Segundo o próprio diretor, seus filmes representam os desejos que cada ser humano tem reprimido dentro de si, mas não tem a mínima coragem de assumir. Sady apenas os traz à tona. Quem se choca são aqueles que não compreendem a psique humana. Sexo com animais existe há séculos. Entre homens então, nem se fala. Além disso, seus filmes têm uma forte pincelada de humor sórdido, às vezes cruel, mas que não deixa de divertir. Seus filmes tinham repercussão e sucesso de bilheteria porque mesclavam desejos humanos "subterrâneos" com esse humor escrachado. Mais popular, mais cara do povão, impossível.

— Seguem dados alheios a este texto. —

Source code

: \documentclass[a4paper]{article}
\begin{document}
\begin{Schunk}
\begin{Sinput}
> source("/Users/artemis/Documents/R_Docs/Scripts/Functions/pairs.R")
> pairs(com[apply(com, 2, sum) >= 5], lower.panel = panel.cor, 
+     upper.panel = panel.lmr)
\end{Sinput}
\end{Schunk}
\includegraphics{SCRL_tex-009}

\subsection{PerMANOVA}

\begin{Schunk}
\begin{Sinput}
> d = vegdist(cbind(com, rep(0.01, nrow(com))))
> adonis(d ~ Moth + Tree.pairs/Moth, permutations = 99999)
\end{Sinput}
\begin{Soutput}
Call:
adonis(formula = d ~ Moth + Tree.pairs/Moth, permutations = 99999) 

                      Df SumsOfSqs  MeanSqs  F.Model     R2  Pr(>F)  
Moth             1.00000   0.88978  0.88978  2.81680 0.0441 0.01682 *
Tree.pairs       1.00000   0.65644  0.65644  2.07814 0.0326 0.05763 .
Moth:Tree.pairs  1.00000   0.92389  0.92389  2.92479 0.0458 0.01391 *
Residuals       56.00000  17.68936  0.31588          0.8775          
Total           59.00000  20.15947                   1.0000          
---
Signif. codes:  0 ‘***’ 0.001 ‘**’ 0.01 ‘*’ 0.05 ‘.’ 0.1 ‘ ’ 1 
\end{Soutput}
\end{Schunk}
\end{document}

Entre sua ótima filmografia, "O Calor do Buraco" é um de seus filmes de destaque. Esqueça essa fórmula de roteiro linear, de "contar uma história". Assim como na obra de Jess Franco, o enredo, nos filmes de Sady Baby, é o que menos importa, não para ele, mas para nós. O importante é prestar atenção em cada seqüência e ficar atento a cada detalhe.

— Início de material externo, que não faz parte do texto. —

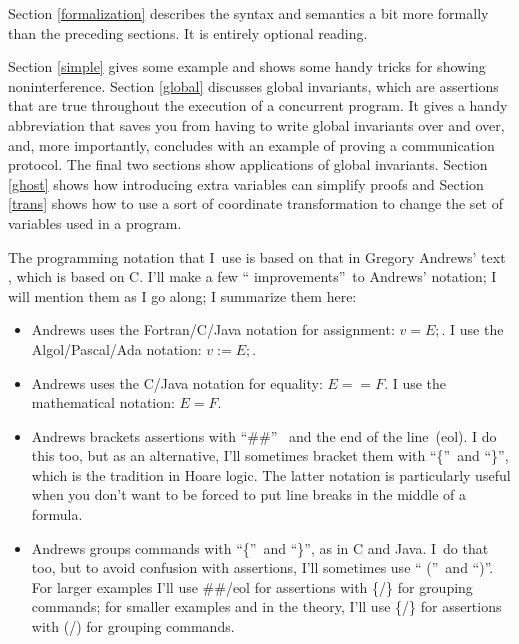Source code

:\documentclass[11pt]{article}%
\begin{document}
Section \ref{formalization} describes the syntax and semantics a bit more
formally than the preceding sections. It is entirely optional reading.

Section \ref{simple} gives some example and shows some handy tricks for
showing noninterference. Section \ref{global} discusses global invariants,
which are assertions that are true throughout the execution of a concurrent
program. It gives a handy abbreviation that saves you from having to write
global invariants over and over, and, more importantly, concludes with an
example of proving a communication protocol. The final two sections show
applications of global invariants. Section \ref{ghost} shows how introducing
extra variables can simplify proofs and Section \ref{trans} shows how to use a
sort of coordinate transformation to change the set of variables used in a program.

The programming notation that I\ use is based on that in Gregory Andrews' text
\cite{Andrews2000}, which is based on C. I'll make a few \textquotedblleft
improvements\textquotedblright\ to Andrews' notation; I will mention them as I
go along; I summarize them here:

\begin{itemize}
\item Andrews uses the Fortran/C/Java notation for assignment: $v=E;$. I use
the Algol/Pascal/Ada notation: $v:=E;$.

\item Andrews uses the C/Java notation for equality: $E==F$. I use the
mathematical notation: $E=F$.

\item Andrews brackets assertions with \textquotedblleft\#\#\textquotedblright%
\ and the end of the line\ (eol). I do this too, but as an alternative, I'll
sometimes bracket them with \textquotedblleft\{\textquotedblright\ and
\textquotedblleft\}\textquotedblright, which is the tradition in Hoare logic.
The latter notation is particularly useful when you don't want to be forced to
put line breaks in the middle of a formula.

\item Andrews groups commands with \textquotedblleft\{\textquotedblright\ and
\textquotedblleft\}\textquotedblright, as in C and Java. I\ do that too, but
to avoid confusion with assertions, I'll sometimes use \textquotedblleft%
(\textquotedblright\ and \textquotedblleft)\textquotedblright. For larger
examples I'll use \#\#/eol for assertions with \{/\} for grouping commands;
for smaller examples and in the theory, I'll use \{/\} for assertions with (/)
for grouping commands.
\end{itemize}
\end{document}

"No Calor do Buraco" é, pelo menos para mim, uma das obras-primas absolutas do Mestre. Com uma sucessão de acontecimentos que não se entrelaçam, este é, sem dúvida, um de seus filmes mais corajosos e divertidos. É também invariavelmente surrealista. Afinal, porcos falantes não se encontram em qualquer filme, ainda mais quando há uma tentativa de estupro (!). É como se Sady Baby tivesse promovido um encontro entre Jan Svankmajer e Gerard Damiano. Não tem o mínimo pudor de mostrar o brasileiro de verdade em situações inimagináveis. Enquanto diretores atuais tentam promover o "choque" e "causar polêmica" em filmes como "Cama de Gato", o diretor gaúcho já o fazia muitos anos atrás, sem tais pretensões. E assim dá certo. Antes de ser alçado como cult, Sady Baby tem um pequeno, mas representativo grupo de admiradores, tanto pelo seus filmes quanto pela sua surpreendente história de vida. Afinal, neste país torto, é no calor do buraco que a coisa pega fogo.